Sapeva bene di avere delle responsabilità per la generazione che viene e per questo non smise di combattere e correre come un matto verso Dio e verso il prossimo.
Dalla consapevolezza delle sue responsabilità dobbiamo prendere anche noi esempio, forza di testimonianza per affrontare questa epoca di cambiamento che la pandemia non ancora ritiratasi dalle nostre case ha accelerato e radicalizzato.

Voi tutti siete qui (a messa) perché è domenica, perché siete stati invitati, per amore a questa nostra famiglia barnabitico-zaccariana, ma io mi auguro e lo credo fermamente che non sia solo un gesto di cortesia, bensì una opportunità di impegno per la vostra salvezza, per la nostra salvezza, per la salvezza dell’umanità.
Non è superbia pensare di poter salvare l’umanità, se lo facciamo per il puro e unico onore di Dio, ma servizio a questo mondo che ha bisogno di cura e compassione;
non è superbia perché sappiamo di non poter agire da soli, ma solo nella Chiesa – pur con i suoi limiti, peccati.

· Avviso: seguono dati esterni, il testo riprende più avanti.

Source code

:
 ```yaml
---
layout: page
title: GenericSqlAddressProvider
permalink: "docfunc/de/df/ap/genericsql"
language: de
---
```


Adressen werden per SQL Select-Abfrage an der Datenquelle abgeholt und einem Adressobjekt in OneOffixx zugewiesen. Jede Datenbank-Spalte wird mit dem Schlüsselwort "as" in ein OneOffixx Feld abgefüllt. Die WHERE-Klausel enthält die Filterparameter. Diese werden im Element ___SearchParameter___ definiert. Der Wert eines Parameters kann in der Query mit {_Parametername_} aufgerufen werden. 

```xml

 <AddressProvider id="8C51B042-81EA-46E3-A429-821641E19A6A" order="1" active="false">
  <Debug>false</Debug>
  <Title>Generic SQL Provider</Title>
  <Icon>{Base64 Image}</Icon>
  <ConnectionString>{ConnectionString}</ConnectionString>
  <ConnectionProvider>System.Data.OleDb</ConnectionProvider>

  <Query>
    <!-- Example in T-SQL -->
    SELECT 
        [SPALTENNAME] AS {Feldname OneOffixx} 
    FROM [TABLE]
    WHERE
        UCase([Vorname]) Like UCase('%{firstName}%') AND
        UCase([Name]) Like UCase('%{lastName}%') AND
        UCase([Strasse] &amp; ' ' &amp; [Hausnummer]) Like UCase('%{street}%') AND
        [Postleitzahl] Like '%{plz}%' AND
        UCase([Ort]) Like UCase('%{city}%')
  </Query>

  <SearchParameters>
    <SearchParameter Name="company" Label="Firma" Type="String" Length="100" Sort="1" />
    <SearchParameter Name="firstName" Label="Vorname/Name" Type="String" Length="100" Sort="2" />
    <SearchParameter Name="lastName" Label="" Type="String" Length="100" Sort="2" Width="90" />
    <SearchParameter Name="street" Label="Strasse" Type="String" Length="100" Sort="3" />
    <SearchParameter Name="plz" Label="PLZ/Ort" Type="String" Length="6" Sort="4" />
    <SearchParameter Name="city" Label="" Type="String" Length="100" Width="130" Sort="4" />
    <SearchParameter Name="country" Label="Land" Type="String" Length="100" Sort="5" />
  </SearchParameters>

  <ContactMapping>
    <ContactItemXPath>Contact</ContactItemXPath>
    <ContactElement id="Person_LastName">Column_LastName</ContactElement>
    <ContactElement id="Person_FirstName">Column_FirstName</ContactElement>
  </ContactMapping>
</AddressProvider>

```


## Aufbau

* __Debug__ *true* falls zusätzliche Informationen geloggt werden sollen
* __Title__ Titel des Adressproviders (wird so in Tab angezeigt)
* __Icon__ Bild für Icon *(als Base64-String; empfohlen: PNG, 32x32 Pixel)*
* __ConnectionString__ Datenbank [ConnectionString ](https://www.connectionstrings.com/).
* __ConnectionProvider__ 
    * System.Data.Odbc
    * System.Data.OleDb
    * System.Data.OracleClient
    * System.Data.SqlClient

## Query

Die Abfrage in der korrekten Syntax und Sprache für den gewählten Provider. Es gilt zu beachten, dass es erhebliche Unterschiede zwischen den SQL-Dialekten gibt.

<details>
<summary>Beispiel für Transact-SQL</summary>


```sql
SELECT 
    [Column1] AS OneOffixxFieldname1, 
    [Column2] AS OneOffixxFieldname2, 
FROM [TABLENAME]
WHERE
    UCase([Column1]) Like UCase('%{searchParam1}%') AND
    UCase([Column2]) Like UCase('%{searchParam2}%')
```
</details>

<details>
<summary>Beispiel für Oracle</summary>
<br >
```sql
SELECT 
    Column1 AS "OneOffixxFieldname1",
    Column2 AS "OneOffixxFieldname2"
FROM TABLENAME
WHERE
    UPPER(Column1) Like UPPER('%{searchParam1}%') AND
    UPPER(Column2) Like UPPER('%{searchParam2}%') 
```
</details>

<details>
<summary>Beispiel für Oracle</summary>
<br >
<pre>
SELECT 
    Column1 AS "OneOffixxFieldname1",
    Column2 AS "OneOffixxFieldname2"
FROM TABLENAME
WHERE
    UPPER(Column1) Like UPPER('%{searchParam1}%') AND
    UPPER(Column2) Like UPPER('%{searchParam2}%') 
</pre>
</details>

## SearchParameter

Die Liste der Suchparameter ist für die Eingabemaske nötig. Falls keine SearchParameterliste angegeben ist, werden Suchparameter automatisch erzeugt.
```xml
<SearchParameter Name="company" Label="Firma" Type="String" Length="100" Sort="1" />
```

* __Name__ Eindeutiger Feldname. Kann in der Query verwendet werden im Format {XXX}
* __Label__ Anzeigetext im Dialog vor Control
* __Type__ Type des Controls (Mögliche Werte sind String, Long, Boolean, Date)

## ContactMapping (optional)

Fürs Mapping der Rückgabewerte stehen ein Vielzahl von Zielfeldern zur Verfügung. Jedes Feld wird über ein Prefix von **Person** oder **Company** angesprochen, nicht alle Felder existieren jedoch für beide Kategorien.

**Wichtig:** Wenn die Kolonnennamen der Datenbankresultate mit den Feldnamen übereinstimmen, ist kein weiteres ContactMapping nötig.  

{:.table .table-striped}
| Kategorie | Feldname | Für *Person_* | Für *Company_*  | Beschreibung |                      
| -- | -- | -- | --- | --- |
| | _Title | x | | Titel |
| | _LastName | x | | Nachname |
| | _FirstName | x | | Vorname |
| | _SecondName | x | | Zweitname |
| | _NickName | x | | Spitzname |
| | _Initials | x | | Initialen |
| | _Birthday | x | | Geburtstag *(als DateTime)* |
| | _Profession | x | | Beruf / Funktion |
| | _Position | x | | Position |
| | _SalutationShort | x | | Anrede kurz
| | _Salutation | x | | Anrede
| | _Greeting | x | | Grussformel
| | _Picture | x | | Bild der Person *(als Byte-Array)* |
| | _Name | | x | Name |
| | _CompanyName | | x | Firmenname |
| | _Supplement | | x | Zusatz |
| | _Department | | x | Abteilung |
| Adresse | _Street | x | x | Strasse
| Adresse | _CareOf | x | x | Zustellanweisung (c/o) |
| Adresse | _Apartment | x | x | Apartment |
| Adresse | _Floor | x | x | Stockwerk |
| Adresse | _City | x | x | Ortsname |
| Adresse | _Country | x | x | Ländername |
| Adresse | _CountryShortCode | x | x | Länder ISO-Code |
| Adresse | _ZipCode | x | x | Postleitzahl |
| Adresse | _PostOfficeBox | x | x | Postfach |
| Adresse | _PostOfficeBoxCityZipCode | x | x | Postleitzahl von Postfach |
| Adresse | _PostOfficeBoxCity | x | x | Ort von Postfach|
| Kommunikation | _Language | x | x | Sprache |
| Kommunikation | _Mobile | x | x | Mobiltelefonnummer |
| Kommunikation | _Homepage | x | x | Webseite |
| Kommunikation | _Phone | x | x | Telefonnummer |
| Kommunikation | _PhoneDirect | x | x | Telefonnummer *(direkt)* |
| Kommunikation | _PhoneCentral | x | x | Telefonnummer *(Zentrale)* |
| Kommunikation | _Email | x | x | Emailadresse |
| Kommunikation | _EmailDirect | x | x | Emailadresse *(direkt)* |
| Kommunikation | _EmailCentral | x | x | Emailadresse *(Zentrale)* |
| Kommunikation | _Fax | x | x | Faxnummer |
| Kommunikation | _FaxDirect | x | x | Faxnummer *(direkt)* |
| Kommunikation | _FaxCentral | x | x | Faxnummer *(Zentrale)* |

Oggi abbiamo invitato specialmente il corpo medico e paramedico, perché SAMZ era un medico, perché abbiamo bisogno di ringraziare e sostenere quanti anche qui a Firenze hanno lavorato in questa emergenza; abbiamo invitato in particolar modo due miei cari amici, Beppe ed Eleonora, medici di base a Lodi; dire Lodi potrebbe bastare!
Credo che un medico che volesse lavorare da solo, come unico salvatore del suo paziente e non pensasse di essere una parte di un tutto, non sarebbe un buon medico.
Credo che un medico che si occupasse solo del suo settore anatomico e non tenesse conto della totalità della persona, non sarebbe un buon medico.
Credo che la medicina del corpo da sola non sia sufficiente per salvare l’umanità, è necessaria anche una sana medicina dell’anima, della coscienza, dello spirito.
Essere fedeli a SAMZ chiede che ci preoccupiamo del bene dell’umanità con la stessa passione e spirito con il quale tanti nostri medici hanno operato nelle zone colpite più drammaticamente dal Covid e non solo. Questo Significa correre come matti verso Dio e verso il prossimo.

Voglio chiudere con un grazie a tanti giovani, anche nostri, che in questi mesi e in queste due sere hanno pregato con noi barnabiti e ci hanno testimoniato una passione che ci dà speranza e stimola a lavorare sempre di più per la Chiesa di Dio.
Pregate per noi barnabiti, e per il dono di sante vocazioni.